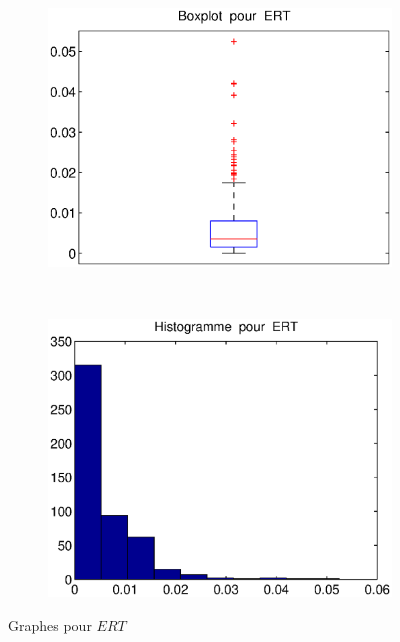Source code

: \begin{figure}[!ht]
        \centering
        \begin{subfigure}[b]{0.4\textwidth}
                \includegraphics[width=\textwidth]{graphes/boxplot_ertmg.eps}
        \end{subfigure}%
        ~ 
        \begin{subfigure}[b]{0.4\textwidth}
                \includegraphics[width=\textwidth]{graphes/hist_ertmg.eps}
        \end{subfigure}
        \caption{Graphes pour $ERT$}\label{fig:ertmg}
\end{figure}

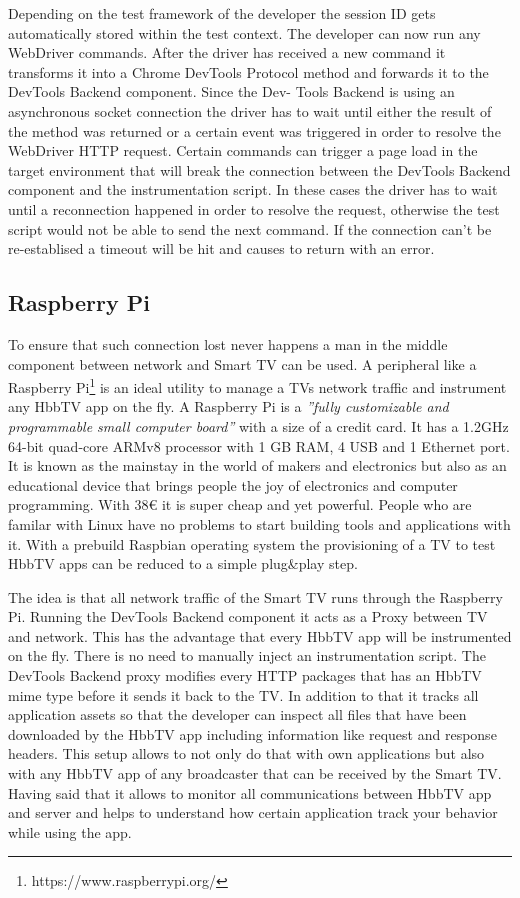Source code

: Depending on the test framework of the developer the session ID gets automatically stored within the
test context. The developer can now run any WebDriver commands. After the driver has received a new
command it transforms it into a Chrome DevTools Protocol method and forwards it to the DevTools
Backend component. Since the Dev- Tools Backend is using an asynchronous socket connection the driver
has to wait until either the result of the method was returned or a certain event was triggered in
order to resolve the WebDriver HTTP request. Certain commands can trigger a page load in the target
environment that will break the connection between the DevTools Backend component and the instrumentation
script. In these cases the driver has to wait until a reconnection happened in order to resolve the
request, otherwise the test script would not be able to send the next command. If the connection can't
be re-establised a timeout will be hit and causes to return with an error.

\subsection{Raspberry Pi\label{sec:pi}}

To ensure that such connection lost never happens a man in the middle component between network and
Smart TV can be used. A peripheral like a Raspberry Pi\footnote{https://www.raspberrypi.org/} is
an ideal utility to manage a TVs network traffic and instrument any HbbTV app on the fly. A
Raspberry Pi is a \textit{''fully customizable and programmable small computer board''}\cite{raspberrypi}
with a size of a credit card. It has a 1.2GHz 64-bit quad-core ARMv8 processor with 1 GB RAM,
4 USB and 1 Ethernet port. It is known as the mainstay in the world of makers and electronics but
also as an educational device that brings people the joy of electronics and computer programming.
With 38\euro{} it is super cheap and yet powerful. People who are familar with Linux have no problems
to start building tools and applications with it. With a prebuild Raspbian operating system the
provisioning of a TV to test HbbTV apps can be reduced to a simple plug\&play step.

The idea is that all network traffic of the Smart TV runs through the Raspberry Pi. Running
the DevTools Backend component it acts as a Proxy between TV and network. This has the advantage
that every HbbTV app will be instrumented on the fly. There is no need to manually inject an
instrumentation script. The DevTools Backend proxy modifies every HTTP packages that has an HbbTV
mime type before it sends it back to the TV. In addition to that it tracks all application assets
so that the developer can inspect all files that have been downloaded by the HbbTV app including
information like request and response headers. This setup allows to not only do that with own
applications but also with any HbbTV app of any broadcaster that can be received by the Smart TV.
Having said that it allows to monitor all communications between HbbTV app and server and helps
to understand how certain application track your behavior while using the app.

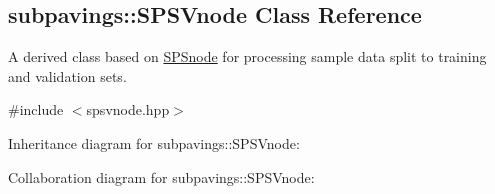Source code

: \hypertarget{classsubpavings_1_1SPSVnode}{\subsection{subpavings\-:\-:\-S\-P\-S\-Vnode \-Class \-Reference}
\label{classsubpavings_1_1SPSVnode}
}


\-A derived class based on \hyperlink{classsubpavings_1_1SPSnode}{\-S\-P\-Snode} for processing sample data split to training and validation sets.  




{\ttfamily \#include $<$spsvnode.\-hpp$>$}



\-Inheritance diagram for subpavings\-:\-:\-S\-P\-S\-Vnode\-:


\-Collaboration diagram for subpavings\-:\-:\-S\-P\-S\-Vnode\-:
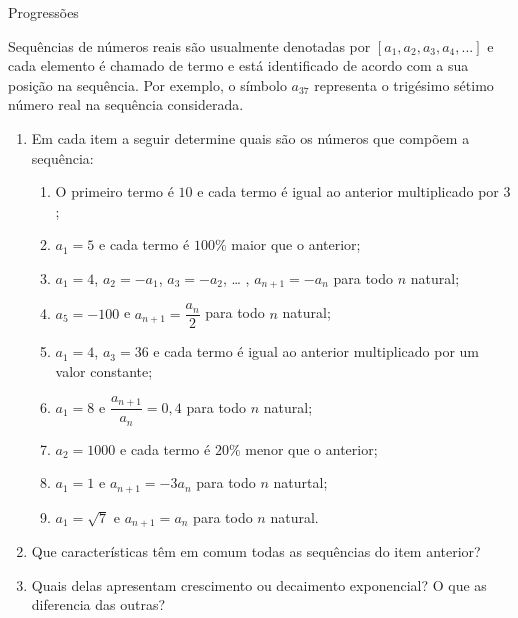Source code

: \begin{task}{Progressões}

Sequências de números reais são usualmente denotadas por $[a_{1}, a_{2}, a_{3}, a_{4}, ... ]$ e cada elemento é chamado de termo e está identificado de acordo com a sua posição na sequência. Por exemplo, o símbolo $a_{37}$ representa o trigésimo sétimo número real na sequência considerada.

\begin{enumerate}

\item{}
Em cada item a seguir determine quais são os números que compõem a sequência:

\begin{enumerate}
\item O primeiro termo é $10$ e cada termo é igual ao anterior multiplicado por $3$;

\item $a_{1}=5$ e cada termo é $100\%$ maior que o anterior;

\item  $a_{1}=4$, $a_{2}= -a_{1}$, $a_{3}= -a_{2}$, … , $a_{n+1}= -a_{n}$ para todo $n$ natural;

\item  $a_{5}=-100$ e $a_{n+1}=\dfrac{a_{n}}{2}$ para todo $n$ natural;

\item  $a_{1}=4$, $a_{3}=36$ e cada termo é igual ao anterior multiplicado por um valor constante;

\item  $a_{1}=8$ e $\dfrac{a_{n+1}}{a_{n}}=0,4$ para todo $n$ natural; 

\item  $a_{2}=1000$ e cada termo é $20\%$ menor que o anterior; 

\item  $a_{1}=1$ e $a_{n+1}=-3a_{n}$ para todo $n$ naturtal;

\item  $a_{1}=\sqrt{7}$ e $a_{n+1}=a_{n}$ para todo $n$ natural.
\end{enumerate}

\item{}
Que características têm em comum todas as sequências do item anterior?

\item{}
Quais delas apresentam crescimento ou decaimento exponencial? O que as diferencia das outras?

\end{enumerate}

\end{task}


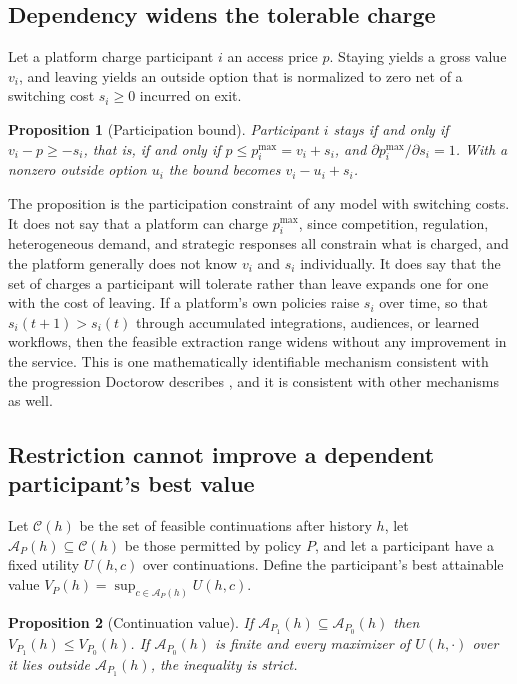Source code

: \documentclass[11pt]{article}
\newtheorem{proposition}{Proposition}
\theoremstyle{definition}
\theoremstyle{remark}
\begin{document}
\subsection{Dependency widens the tolerable charge}

Let a platform charge participant $i$ an access price $p$. Staying yields a gross value $v_i$, and leaving yields an outside option that is normalized to zero net of a switching cost $s_i\ge0$ incurred on exit.

\begin{proposition}[Participation bound]\label{prop:participation}
Participant $i$ stays if and only if $v_i-p\ge -s_i$, that is, if and only if $p\le p_i^{\max}=v_i+s_i$, and $\partial p_i^{\max}/\partial s_i=1$. With a nonzero outside option $u_i$ the bound becomes $v_i-u_i+s_i$.
\end{proposition}

The proposition is the participation constraint of any model with switching costs. It does not say that a platform can charge $p_i^{\max}$, since competition, regulation, heterogeneous demand, and strategic responses all constrain what is charged, and the platform generally does not know $v_i$ and $s_i$ individually. It does say that the set of charges a participant will tolerate rather than leave expands one for one with the cost of leaving. If a platform's own policies raise $s_i$ over time, so that $s_i(t+1)>s_i(t)$ through accumulated integrations, audiences, or learned workflows, then the feasible extraction range widens without any improvement in the service. This is one mathematically identifiable mechanism consistent with the progression Doctorow describes \cite{doctorow}, and it is consistent with other mechanisms as well.

\subsection{Restriction cannot improve a dependent participant's best value}

Let $\mathcal{C}(h)$ be the set of feasible continuations after history $h$, let $\mathcal{A}_P(h)\subseteq\mathcal{C}(h)$ be those permitted by policy $P$, and let a participant have a fixed utility $U(h,c)$ over continuations. Define the participant's best attainable value $V_P(h)=\sup_{c\in\mathcal{A}_P(h)}U(h,c)$.

\begin{proposition}[Continuation value]\label{prop:contvalue}
If $\mathcal{A}_{P_1}(h)\subseteq\mathcal{A}_{P_0}(h)$ then $V_{P_1}(h)\le V_{P_0}(h)$. If $\mathcal{A}_{P_0}(h)$ is finite and every maximizer of $U(h,\cdot)$ over it lies outside $\mathcal{A}_{P_1}(h)$, the inequality is strict.
\end{proposition}
\end{document}
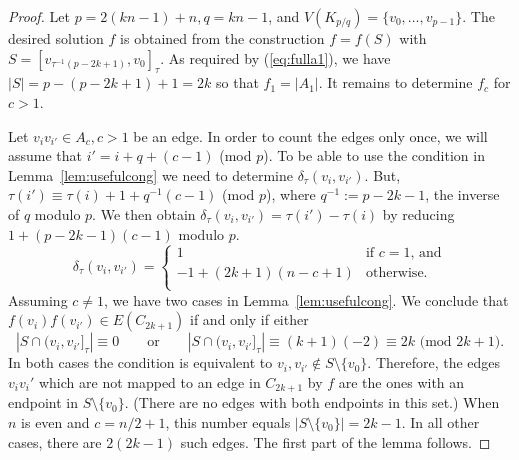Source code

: \documentclass[11pt,a4paper]{article}
\begin{document}
\begin{proof}
Let $p = 2(kn-1)+n, q = kn-1$, and $V(K_{p/q}) = \{v_0,\ldots,v_{p-1}\}$.
The desired solution $f$ is obtained from the construction $f = f(S)$
with $S = [v_{\tau^{-1}(p-2k+1)},v_0]_{\tau}$.
As required by (\ref{eq:fulla1}), we have $|S| = p-(p-2k+1)+1 = 2k$ so that
$f_1 = |A_1|$.
It remains to determine $f_c$ for $c > 1$.

Let $v_i v_{i'} \in A_c, c > 1$ be an edge.
In order to count the edges only once, we will assume that $i' = i+q+(c-1) $ (mod $p$). To be able to use the condition in Lemma~\ref{lem:usefulcong} we need to
determine $\delta_{\tau}(v_i, v_{i'})$.
But, $\tau(i') \equiv \tau(i)+1+q^{-1}(c-1) $ (mod $p$), where
$q^{-1} := p-2k-1$, the inverse of $q$ modulo $p$.
We then obtain $\delta_{\tau}(v_i, v_{i'}) = \tau(i')-\tau(i)$ by reducing $1+(p-2k-1)(c-1)$ modulo $p$.
\[
\delta_{\tau}(v_i, v_{i'}) = \begin{cases}
  1 & \text{if $c = 1$, and} \\
  -1+(2k+1)(n-c+1) & \text{otherwise.} \\
\end{cases}
\]
Assuming $c \neq 1$, we have two cases in Lemma~\ref{lem:usefulcong}.
We conclude that 
$f(v_i) f(v_{i'}) \in E(C_{2k+1})$ if and only if
either 
\begin{equation}
\label{eq:recycle}
|S \cap (v_{i},v_{i'}]_{\tau}| \equiv 0 \qquad \text{or} \qquad
|S \cap (v_{i},v_{i'}]_{\tau}| \equiv (k+1)(-2) \equiv 2k \text{ (mod $2k+1$)}.
\end{equation}
In both cases the condition is equivalent to $v_i, v_{i'} \not\in S \setminus \{v_0\}$.
Therefore, the edges $v_i v_i'$ which are not mapped to an edge in $C_{2k+1}$ by $f$ are the ones with an endpoint in $S \setminus \{v_0\}$. (There are no edges with both endpoints in this set.) 
When $n$ is even and $c = n/2+1$, this number equals $|S \setminus \{v_0\}| = 2k-1$.
In all other cases, there are $2(2k-1)$ such edges.
The first part of the lemma follows.


\end{proof}
\end{document}
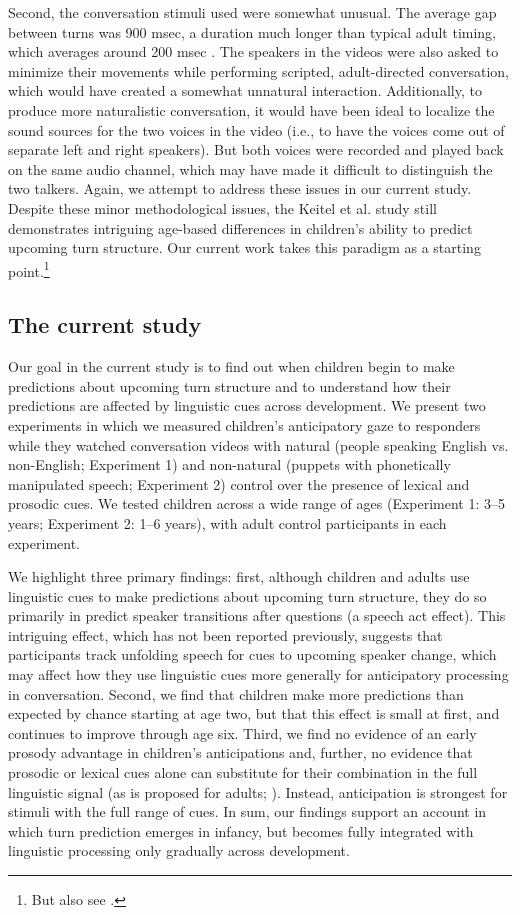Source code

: \documentclass[authoryear, 12pt]{elsarticle}
\begin{document}
Second, the conversation stimuli \citet{keitel2013} used were somewhat unusual. The average gap between turns was 900 msec, a duration much longer than typical adult timing, which averages around 200 msec \citep{stivers2009}. The speakers in the videos were also asked to minimize their movements while performing scripted, adult-directed conversation, which would have created a somewhat unnatural interaction. Additionally, to produce more naturalistic conversation, it would have been ideal to localize the sound sources for the two voices in the video (i.e., to have the voices come out of separate left and right speakers). But both voices were recorded and played back on the same audio channel, which may have made it difficult to distinguish the two talkers. Again, we attempt to address these issues in our current study. Despite these minor methodological issues, the Keitel et al. \citeyearpar{keitel2013} study still demonstrates intriguing age-based differences in children's ability to predict upcoming turn structure. Our current work takes this paradigm as a starting point.\footnote{But also see \citet{casillas2012, casillas2013}.} 

\subsection{The current study}

Our goal in the current study is to find out when children begin to make predictions about upcoming turn structure and to understand how their predictions are affected by linguistic cues across development. We present two experiments in which we measured children's anticipatory gaze to responders while they watched conversation videos with natural (people speaking English vs. non-English; Experiment 1) and non-natural (puppets with phonetically manipulated speech; Experiment 2) control over the presence of lexical and prosodic cues. We tested children across a wide range of ages (Experiment 1: 3--5 years; Experiment 2: 1--6 years), with adult control participants in each experiment.

We highlight three primary findings: first, although children and adults use linguistic cues to make predictions about upcoming turn structure, they do so primarily in predict speaker transitions after questions (a speech act effect). This intriguing effect, which has not been reported previously, suggests that participants track unfolding speech for cues to upcoming speaker change, which may affect how they use linguistic cues more generally for anticipatory processing in conversation. Second, we find that children make more predictions than expected by chance starting at age two, but that this effect is small at first, and continues to improve through age six. Third, we find no evidence of an early prosody advantage in children's anticipations and, further, no evidence that prosodic or lexical cues alone can substitute for their combination in the full linguistic signal (as is proposed for adults; \citealp{de-ruiter2006}). Instead, anticipation is strongest for stimuli with the full range of cues. In sum, our findings support an account in which turn prediction emerges in infancy, but becomes fully integrated with linguistic processing only gradually across development.
\end{document}
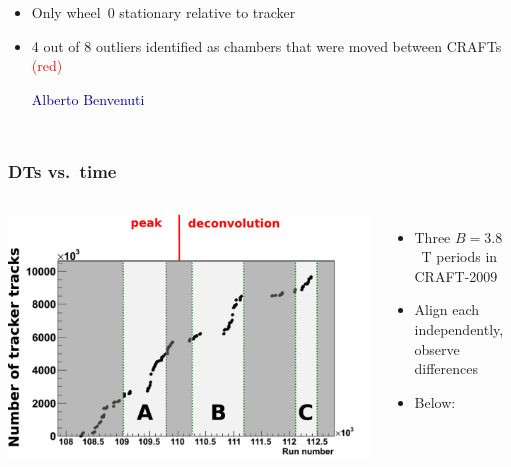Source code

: \documentclass[compress]{beamer}
\begin{document}
\begin{frame}
\begin{columns}
\begin{itemize}
{\scriptsize $^*$not including outliers}

\item Only wheel~0 stationary relative to tracker

\item 4 out of 8 outliers identified as chambers that were moved between
  CRAFTs \textcolor{red}{(red)}

\hfill \textcolor{darkblue}{\scriptsize Alberto Benvenuti}
\end{itemize}

\end{columns}
\end{frame}

\begin{frame}
\frametitle{DTs vs.~time}

\begin{columns}
\includegraphics[width=\linewidth]{bfield_regions.pdf}
\begin{itemize}
\item Three $B=3.8$~T periods in CRAFT-2009
\item Align each independently, observe differences
\item Below: 

\end{itemize}
\end{columns}


\end{frame}
\end{document}
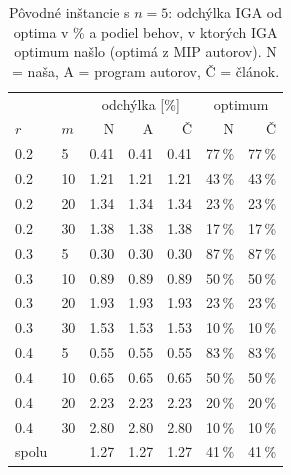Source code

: \begin{table}[ht]
\centering
\small
\caption{Pôvodné inštancie s $n=5$: odchýlka IGA od optima v \% a podiel behov, v ktorých IGA optimum našlo (optimá z MIP autorov). N = naša, A = program autorov, Č = článok.}
\label{tab:orig_opt_n5}
\begin{tabular}{ll|rrr|rr}
\toprule
 & & \multicolumn{3}{c|}{odchýlka [\%]} & \multicolumn{2}{c}{optimum} \\
$r$ & $m$ & N & A & Č & N & Č \\
\midrule
0.2 & 5 & 0.41 & 0.41 & 0.41 & 77\,\% & 77\,\% \\
0.2 & 10 & 1.21 & 1.21 & 1.21 & 43\,\% & 43\,\% \\
0.2 & 20 & 1.34 & 1.34 & 1.34 & 23\,\% & 23\,\% \\
0.2 & 30 & 1.38 & 1.38 & 1.38 & 17\,\% & 17\,\% \\
0.3 & 5 & 0.30 & 0.30 & 0.30 & 87\,\% & 87\,\% \\
0.3 & 10 & 0.89 & 0.89 & 0.89 & 50\,\% & 50\,\% \\
0.3 & 20 & 1.93 & 1.93 & 1.93 & 23\,\% & 23\,\% \\
0.3 & 30 & 1.53 & 1.53 & 1.53 & 10\,\% & 10\,\% \\
0.4 & 5 & 0.55 & 0.55 & 0.55 & 83\,\% & 83\,\% \\
0.4 & 10 & 0.65 & 0.65 & 0.65 & 50\,\% & 50\,\% \\
0.4 & 20 & 2.23 & 2.23 & 2.23 & 20\,\% & 20\,\% \\
0.4 & 30 & 2.80 & 2.80 & 2.80 & 10\,\% & 10\,\% \\
\midrule
spolu &  & 1.27 & 1.27 & 1.27 & 41\,\% & 41\,\% \\
\bottomrule
\end{tabular}
\end{table}
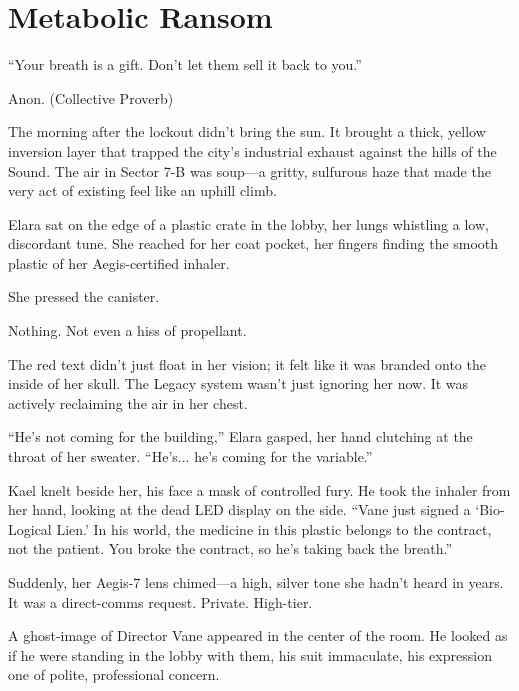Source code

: 
\chapter{Metabolic Ransom}
\epigraph{``Your breath is a gift. Don't let them sell it back to you.''}{Anon. (Collective Proverb)}

The morning after the lockout didn't bring the sun. It brought a thick, yellow inversion layer that trapped the city’s industrial exhaust against the hills of the Sound. The air in Sector 7-B was soup—a gritty, sulfurous haze that made the very act of existing feel like an uphill climb.

Elara sat on the edge of a plastic crate in the lobby, her lungs whistling a low, discordant tune. She reached for her coat pocket, her fingers finding the smooth plastic of her Aegis-certified inhaler. 

She pressed the canister. 

Nothing. Not even a hiss of propellant. 


The red text didn't just float in her vision; it felt like it was branded onto the inside of her skull. The Legacy system wasn't just ignoring her now. It was actively reclaiming the air in her chest. 

``He’s not coming for the building,'' Elara gasped, her hand clutching at the throat of her sweater. ``He’s... he’s coming for the variable.''

Kael knelt beside her, his face a mask of controlled fury. He took the inhaler from her hand, looking at the dead LED display on the side. ``Vane just signed a `Bio-Logical Lien.' In his world, the medicine in this plastic belongs to the contract, not the patient. You broke the contract, so he’s taking back the breath.''



Suddenly, her Aegis-7 lens chimed—a high, silver tone she hadn't heard in years. It was a direct-comms request. Private. High-tier. 

A ghost-image of Director Vane appeared in the center of the room. He looked as if he were standing in the lobby with them, his suit immaculate, his expression one of polite, professional concern.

#### Aim of the exercise:
From the data above, retype only the lines starting with the line with "were moved between" and going on through the line with "0.4 & 5 & 0.55", exactly, leaving out the pictures.

#### Reply:
\item 4 out of 8 outliers identified as chambers that were moved between
  CRAFTs \textcolor{red}{(red)}

\hfill \textcolor{darkblue}{\scriptsize Alberto Benvenuti}
\end{itemize}

\end{columns}
\end{frame}

\begin{frame}
\frametitle{DTs vs.~time}

\begin{columns}
\includegraphics[width=\linewidth]{bfield_regions.pdf}
\begin{itemize}
\item Three $B=3.8$~T periods in CRAFT-2009
\item Align each independently, observe differences
\item Below: 

\end{itemize}
\end{columns}


\end{frame}
\end{document}
Source code

: \begin{table}[ht]
\centering
\small
\caption{Pôvodné inštancie s $n=5$: odchýlka IGA od optima v \% a podiel behov, v ktorých IGA optimum našlo (optimá z MIP autorov). N = naša, A = program autorov, Č = článok.}
\label{tab:orig_opt_n5}
\begin{tabular}{ll|rrr|rr}
\toprule
 & & \multicolumn{3}{c|}{odchýlka [\%]} & \multicolumn{2}{c}{optimum} \\
$r$ & $m$ & N & A & Č & N & Č \\
\midrule
0.2 & 5 & 0.41 & 0.41 & 0.41 & 77\,\% & 77\,\% \\
0.2 & 10 & 1.21 & 1.21 & 1.21 & 43\,\% & 43\,\% \\
0.2 & 20 & 1.34 & 1.34 & 1.34 & 23\,\% & 23\,\% \\
0.2 & 30 & 1.38 & 1.38 & 1.38 & 17\,\% & 17\,\% \\
0.3 & 5 & 0.30 & 0.30 & 0.30 & 87\,\% & 87\,\% \\
0.3 & 10 & 0.89 & 0.89 & 0.89 & 50\,\% & 50\,\% \\
0.3 & 20 & 1.93 & 1.93 & 1.93 & 23\,\% & 23\,\% \\
0.3 & 30 & 1.53 & 1.53 & 1.53 & 10\,\% & 10\,\% \\
0.4 & 5 & 0.55 & 0.55 & 0.55 & 83\,\% & 83\,\% \\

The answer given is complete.